To attribute these problems to the style of a different era doesn’t work; polished, unself-conscious writing was as valued then as it is now. But it’s also true that Sherwood had an agenda in drawing parallels between Lincoln and Roosevelt, in bolstering the notion of America as the bright hope of the world as Hitler was devouring Europe, and in that, “Abe Lincoln in Illinois” has more in common with the baldly patriotic movies coming out of Hollywood at the time than with Broadway.
Nevertheless, Sherwood’s hero is no stick figure. The writer didn’t shy away from Lincoln’s moodiness, indecision and the fear of failure; these all offer shading to the portrait of a moral giant. Early on, Lincoln sees 12 slaves chained together on a boat en route to Vicksburg, Miss., where they were to be sold; the encounter haunts him more than any abstract debate could.
As a nonprofit company, part of Lincoln Center Theater’s public trust is to present productions like this — a mainstay of resident theaters outside New York — and that it has put so much force of talent behind “Abe Lincoln” is commendable.
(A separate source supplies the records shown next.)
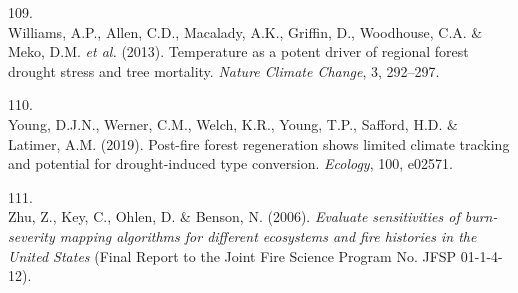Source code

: \documentclass[]{article}
\begin{document}
\leavevmode\hypertarget{ref-parkwilliams2013}{}%
109.\\
Williams, A.P., Allen, C.D., Macalady, A.K., Griffin, D., Woodhouse,
C.A. \& Meko, D.M. \emph{et al.} (2013). Temperature as a potent driver
of regional forest drought stress and tree mortality. \emph{Nature
Climate Change}, 3, 292--297.

\leavevmode\hypertarget{ref-young2019}{}%
110.\\
Young, D.J.N., Werner, C.M., Welch, K.R., Young, T.P., Safford, H.D. \&
Latimer, A.M. (2019). Post-fire forest regeneration shows limited
climate tracking and potential for drought-induced type conversion.
\emph{Ecology}, 100, e02571.

\leavevmode\hypertarget{ref-zhu2006}{}%
111.\\
Zhu, Z., Key, C., Ohlen, D. \& Benson, N. (2006). \emph{Evaluate
sensitivities of burn-severity mapping algorithms for different
ecosystems and fire histories in the United States} (Final Report to the
Joint Fire Science Program No. JFSP 01-1-4-12).
\end{document}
Rough and charming, a raspy croak in his voice, Waterston works hard at the image of Lincoln as awkward and uncomfortable in his own skin — traits Lincoln shrewdly turned to his advantage as the non-politician’s politician, and which Waterston makes appealing. There are fine performances from Lizbeth Mackay as Mary Todd (though Ann McDonough nearly steals the show as her pouty sister, Elizabeth Edwards); David Huddleston as Lincoln’s mentor, Judge Bowling Green; Robert Westenberg and Robert Joy as the pros who groomed Lincoln; David Aaron Baker as his law partner; and Brian Reddy as a somewhat foppish Stephen A. Douglas.
John Lee Beatty’s designs for nearly as many settings as there are scenes are models of simplicity, and Beverly Emmons lights them with her usual broad and reliably tasteful palette. Jane Greenwood’s costumes seem admirably lived-in by the characters wearing them.
If none of this makes a convincing case for “Abe Lincoln in Illinois” as a classic, it does remind us that theater can have purposes beyond brainless entertainment, and even at that, it’s never boring.